* [Supplied records]

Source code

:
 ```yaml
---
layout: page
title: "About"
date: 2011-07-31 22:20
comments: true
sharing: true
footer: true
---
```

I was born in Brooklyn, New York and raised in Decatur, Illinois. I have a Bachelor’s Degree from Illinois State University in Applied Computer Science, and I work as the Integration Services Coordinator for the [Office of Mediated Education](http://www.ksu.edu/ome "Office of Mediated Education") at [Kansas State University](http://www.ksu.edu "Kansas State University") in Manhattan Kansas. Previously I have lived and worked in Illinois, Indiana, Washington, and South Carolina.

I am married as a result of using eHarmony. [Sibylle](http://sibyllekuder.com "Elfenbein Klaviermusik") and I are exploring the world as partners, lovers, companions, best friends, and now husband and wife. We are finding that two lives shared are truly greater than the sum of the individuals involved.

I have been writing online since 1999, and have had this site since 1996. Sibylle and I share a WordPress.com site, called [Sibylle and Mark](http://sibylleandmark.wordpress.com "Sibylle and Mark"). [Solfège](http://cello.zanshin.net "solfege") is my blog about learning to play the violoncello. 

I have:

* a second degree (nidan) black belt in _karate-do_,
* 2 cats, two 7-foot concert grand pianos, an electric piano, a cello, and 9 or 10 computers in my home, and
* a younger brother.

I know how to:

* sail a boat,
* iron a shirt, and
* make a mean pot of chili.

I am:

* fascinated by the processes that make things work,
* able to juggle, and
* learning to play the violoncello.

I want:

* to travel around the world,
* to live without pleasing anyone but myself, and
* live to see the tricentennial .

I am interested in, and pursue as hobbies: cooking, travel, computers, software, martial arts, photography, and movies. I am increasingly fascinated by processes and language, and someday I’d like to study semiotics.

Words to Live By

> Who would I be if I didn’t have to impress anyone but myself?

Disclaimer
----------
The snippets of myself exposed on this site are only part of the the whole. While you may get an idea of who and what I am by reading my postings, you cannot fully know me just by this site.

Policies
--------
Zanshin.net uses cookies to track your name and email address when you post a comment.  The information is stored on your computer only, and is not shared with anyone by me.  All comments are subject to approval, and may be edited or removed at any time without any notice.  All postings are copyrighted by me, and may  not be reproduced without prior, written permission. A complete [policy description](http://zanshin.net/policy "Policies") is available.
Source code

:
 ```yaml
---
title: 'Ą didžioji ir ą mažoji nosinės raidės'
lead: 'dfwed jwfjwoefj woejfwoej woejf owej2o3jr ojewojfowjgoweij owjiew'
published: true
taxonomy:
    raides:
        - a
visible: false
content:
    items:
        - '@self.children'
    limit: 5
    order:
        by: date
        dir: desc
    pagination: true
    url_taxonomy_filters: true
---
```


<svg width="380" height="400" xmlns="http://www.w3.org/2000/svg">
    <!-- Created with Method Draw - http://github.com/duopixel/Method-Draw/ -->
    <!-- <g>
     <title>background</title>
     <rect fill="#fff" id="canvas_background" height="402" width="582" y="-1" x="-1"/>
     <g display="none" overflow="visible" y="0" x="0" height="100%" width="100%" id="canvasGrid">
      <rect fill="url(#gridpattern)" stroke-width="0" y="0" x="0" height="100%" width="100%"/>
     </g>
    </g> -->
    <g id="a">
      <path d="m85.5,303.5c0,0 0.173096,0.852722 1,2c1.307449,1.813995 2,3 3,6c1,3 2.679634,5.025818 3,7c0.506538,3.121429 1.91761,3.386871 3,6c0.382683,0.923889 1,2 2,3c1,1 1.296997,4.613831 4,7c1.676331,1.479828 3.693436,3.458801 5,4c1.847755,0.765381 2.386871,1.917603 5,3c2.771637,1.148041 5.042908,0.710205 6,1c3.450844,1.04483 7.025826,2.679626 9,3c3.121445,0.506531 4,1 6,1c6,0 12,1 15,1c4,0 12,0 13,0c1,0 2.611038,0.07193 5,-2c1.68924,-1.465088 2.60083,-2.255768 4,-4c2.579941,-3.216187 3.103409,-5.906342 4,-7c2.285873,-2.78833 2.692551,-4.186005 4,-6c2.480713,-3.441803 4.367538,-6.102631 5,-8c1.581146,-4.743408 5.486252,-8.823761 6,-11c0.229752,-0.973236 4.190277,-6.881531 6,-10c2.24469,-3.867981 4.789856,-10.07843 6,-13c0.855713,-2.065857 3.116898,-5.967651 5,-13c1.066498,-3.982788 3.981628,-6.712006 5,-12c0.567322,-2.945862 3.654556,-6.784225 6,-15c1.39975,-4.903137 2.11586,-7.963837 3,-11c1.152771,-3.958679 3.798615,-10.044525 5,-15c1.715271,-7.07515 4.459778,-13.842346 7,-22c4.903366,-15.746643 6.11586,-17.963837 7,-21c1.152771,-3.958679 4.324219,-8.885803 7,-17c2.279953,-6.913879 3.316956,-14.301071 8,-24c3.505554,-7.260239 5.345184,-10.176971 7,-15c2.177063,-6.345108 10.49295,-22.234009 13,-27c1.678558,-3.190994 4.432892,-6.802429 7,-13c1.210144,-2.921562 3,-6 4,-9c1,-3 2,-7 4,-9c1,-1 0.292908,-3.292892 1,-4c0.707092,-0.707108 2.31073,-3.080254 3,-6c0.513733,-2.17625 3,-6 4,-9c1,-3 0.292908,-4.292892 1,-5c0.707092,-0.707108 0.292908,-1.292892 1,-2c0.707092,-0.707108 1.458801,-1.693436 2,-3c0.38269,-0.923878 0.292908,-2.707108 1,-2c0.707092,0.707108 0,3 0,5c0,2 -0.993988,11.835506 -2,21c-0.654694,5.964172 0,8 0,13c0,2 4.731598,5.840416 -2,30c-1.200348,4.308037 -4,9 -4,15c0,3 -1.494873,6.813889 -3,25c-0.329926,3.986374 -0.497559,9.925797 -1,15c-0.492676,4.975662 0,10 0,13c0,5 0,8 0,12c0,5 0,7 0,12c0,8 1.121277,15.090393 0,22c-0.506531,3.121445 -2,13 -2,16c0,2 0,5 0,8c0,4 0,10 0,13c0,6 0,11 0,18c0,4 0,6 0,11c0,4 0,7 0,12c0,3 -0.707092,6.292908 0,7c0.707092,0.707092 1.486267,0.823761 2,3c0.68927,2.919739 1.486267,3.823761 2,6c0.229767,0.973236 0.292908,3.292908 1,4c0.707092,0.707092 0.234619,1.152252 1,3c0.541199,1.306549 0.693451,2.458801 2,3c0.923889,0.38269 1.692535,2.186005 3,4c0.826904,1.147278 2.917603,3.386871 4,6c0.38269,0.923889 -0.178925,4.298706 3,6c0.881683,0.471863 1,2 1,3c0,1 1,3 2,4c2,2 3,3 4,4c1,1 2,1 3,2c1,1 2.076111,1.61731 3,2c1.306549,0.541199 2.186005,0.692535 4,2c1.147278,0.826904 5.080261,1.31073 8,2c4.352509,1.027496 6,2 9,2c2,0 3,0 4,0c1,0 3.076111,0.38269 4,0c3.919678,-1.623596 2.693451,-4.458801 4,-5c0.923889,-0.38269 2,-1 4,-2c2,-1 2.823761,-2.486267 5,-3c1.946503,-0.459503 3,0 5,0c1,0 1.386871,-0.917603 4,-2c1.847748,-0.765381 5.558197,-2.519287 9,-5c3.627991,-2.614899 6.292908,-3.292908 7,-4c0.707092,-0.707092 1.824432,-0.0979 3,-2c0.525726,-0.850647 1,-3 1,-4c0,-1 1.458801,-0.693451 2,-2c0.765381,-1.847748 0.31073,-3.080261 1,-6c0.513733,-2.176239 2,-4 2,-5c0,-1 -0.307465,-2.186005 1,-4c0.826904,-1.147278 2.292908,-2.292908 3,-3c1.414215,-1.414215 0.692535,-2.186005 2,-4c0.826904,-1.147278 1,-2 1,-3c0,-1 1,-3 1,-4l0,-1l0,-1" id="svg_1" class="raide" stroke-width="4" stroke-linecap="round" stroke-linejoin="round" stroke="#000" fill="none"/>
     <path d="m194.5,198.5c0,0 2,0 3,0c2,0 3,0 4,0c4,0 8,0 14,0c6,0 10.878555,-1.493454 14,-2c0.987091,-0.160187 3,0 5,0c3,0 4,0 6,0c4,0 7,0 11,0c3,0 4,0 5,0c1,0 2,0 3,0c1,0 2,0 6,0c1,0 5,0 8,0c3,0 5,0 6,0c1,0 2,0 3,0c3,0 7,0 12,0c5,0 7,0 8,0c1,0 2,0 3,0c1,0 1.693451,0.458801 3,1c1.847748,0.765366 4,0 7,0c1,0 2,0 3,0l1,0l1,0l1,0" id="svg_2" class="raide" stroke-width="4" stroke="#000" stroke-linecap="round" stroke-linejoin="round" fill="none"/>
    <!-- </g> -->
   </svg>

* [What to do] Each line of the material above that contains the word "violoncello" counts once; report the total and nothing else.

* [The completed task] 2